Where Helskate starts to set itself apart from the skating games it's using as its foundation, is in its combat. For example, with a press of a controller’s shoulder button, you can dash in any direction. This can be used to string tricks together, change direction, and zero in on enemies. The dash is surprisingly transformative, allowing you to pull off combos and dart around a map in ways that you simply can’t in a pure skating game. There’s something of a eureka moment when you realize that you can dash into ramps to gain a huge air boost, and when you use the same sharp movement to completely change your trajectory.
Tricked out
All of the elevated movement options tie in neatly with the attacks themselves. You have a precise slashing attack that automatically sticks to enemies, as well as a spinning slash that can be used to do damage while maintaining your current course. This is somewhat awkward at first but after just a single run things really start to click into place.
Clearing enemies is the main goal as you progress through small zones in a sequential run-up to a major boss fight, but there are plenty of other objectives to keep you busy as you move around. Like in the Tony Hawk’s Pro Skater series, there’s a list of tasks to complete while you’re skating. These range from collecting individual letters to form the word ‘HELSK8’ to purely score-based combo targets.

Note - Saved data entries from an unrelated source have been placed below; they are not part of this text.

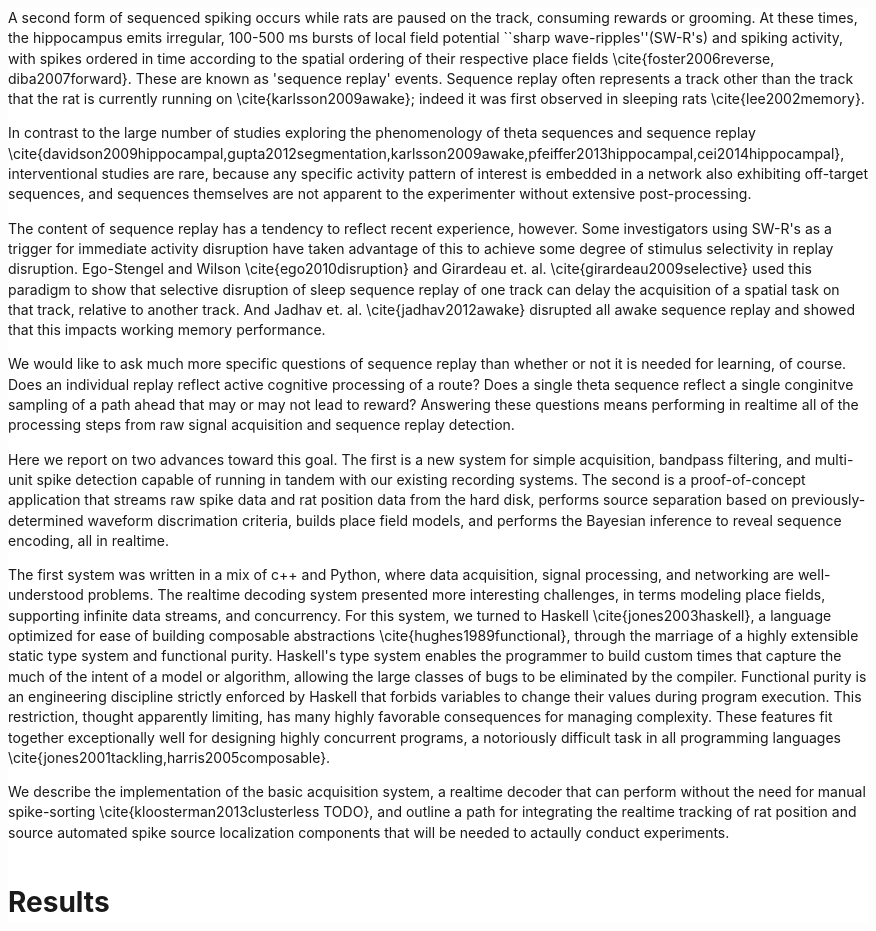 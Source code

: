 A second form of sequenced spiking occurs while rats are paused on the track, consuming rewards or grooming. At these times, the hippocampus emits irregular, 100-500 ms bursts of local field potential ``sharp wave-ripples''(SW-R's) and spiking activity, with spikes ordered in time according to the spatial ordering of their respective place fields \cite{foster2006reverse, diba2007forward}. These are known as 'sequence replay' events. Sequence replay often represents a track other than the track that the rat is currently running on \cite{karlsson2009awake}; indeed it was first observed in sleeping rats \cite{lee2002memory}.

In contrast to the large number of studies exploring the phenomenology of theta sequences and sequence replay \cite{davidson2009hippocampal,gupta2012segmentation,karlsson2009awake,pfeiffer2013hippocampal,cei2014hippocampal}, interventional studies are rare, because any specific activity pattern of interest is embedded in a network also exhibiting off-target sequences, and sequences themselves are not apparent to the experimenter without extensive post-processing. 

The content of sequence replay has a tendency to reflect recent experience, however. Some investigators using SW-R's as a trigger for immediate activity disruption have taken advantage of this to achieve some degree of stimulus selectivity in replay disruption. Ego-Stengel and Wilson \cite{ego2010disruption} and Girardeau et. al. \cite{girardeau2009selective} used this paradigm to show that selective disruption of sleep sequence replay of one track can delay the acquisition of a spatial task on that track, relative to another track. And Jadhav et. al. \cite{jadhav2012awake} disrupted all awake sequence replay and showed that this impacts working memory performance.

We would like to ask much more specific questions of sequence replay than whether or not it is needed for learning, of course. Does an individual replay reflect active cognitive processing of a route? Does a single theta sequence reflect a single conginitve sampling of a path ahead that may or may not lead to reward? Answering these questions means performing in realtime all of the processing steps from raw signal acquisition and sequence replay detection.

Here we report on two advances toward this goal. The first is a new system for simple acquisition, bandpass filtering, and multi-unit spike detection capable of running in tandem with our existing recording systems. The second is a proof-of-concept application that streams raw spike data and rat position data from the hard disk, performs source separation based on previously-determined waveform discrimation criteria, builds place field models, and performs the Bayesian inference to reveal sequence encoding, all in realtime.

The first system was written in a mix of c++ and Python, where data acquisition, signal processing, and networking are well-understood problems. The realtime decoding system presented more interesting challenges, in terms modeling place fields, supporting infinite data streams, and concurrency. For this system, we turned to Haskell \cite{jones2003haskell}, a language optimized for ease of building composable abstractions \cite{hughes1989functional}, through the marriage of a highly extensible static type system and functional purity. Haskell's type system enables the programmer to build custom times that capture the much of the intent of a model or algorithm, allowing the large classes of bugs to be eliminated by the compiler. Functional purity is an engineering discipline strictly enforced by Haskell that forbids variables to change their values during program execution. This restriction, thought apparently limiting, has many highly favorable consequences for managing complexity. These features fit together exceptionally well for designing highly concurrent programs, a notoriously difficult task in all programming languages \cite{jones2001tackling,harris2005composable}.

We describe the implementation of the basic acquisition system, a realtime decoder that can perform without the need for manual spike-sorting \cite{kloosterman2013clusterless TODO}, and outline a path for integrating the realtime tracking of rat position and source automated spike source localization components that will be needed to actaully conduct experiments.

# Results #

Helskate clearly borrows from classic skating games with its trick system and mission structure, but it also stitches things together with elements from Hades. This is most evident in the art style of the various merchants and characters you meet as you go. One character serves as a shopkeeper who’ll chat with you before you venture through a boss gate. Another, the tournament overseer King Garland, sits on a throne and watches as you take on his team in a score-based competition, jeering you if you fail to top the board.
A better build
At the end of each phase, you’re given a choice between a few items that will serve as your reward for completing the stage ahead. These consist of gear items that add elemental effects to certain actions, tapes that apply effects to specific tricks, gold for spending at shopkeepers, and health that can be vital depending on how your run is going so far.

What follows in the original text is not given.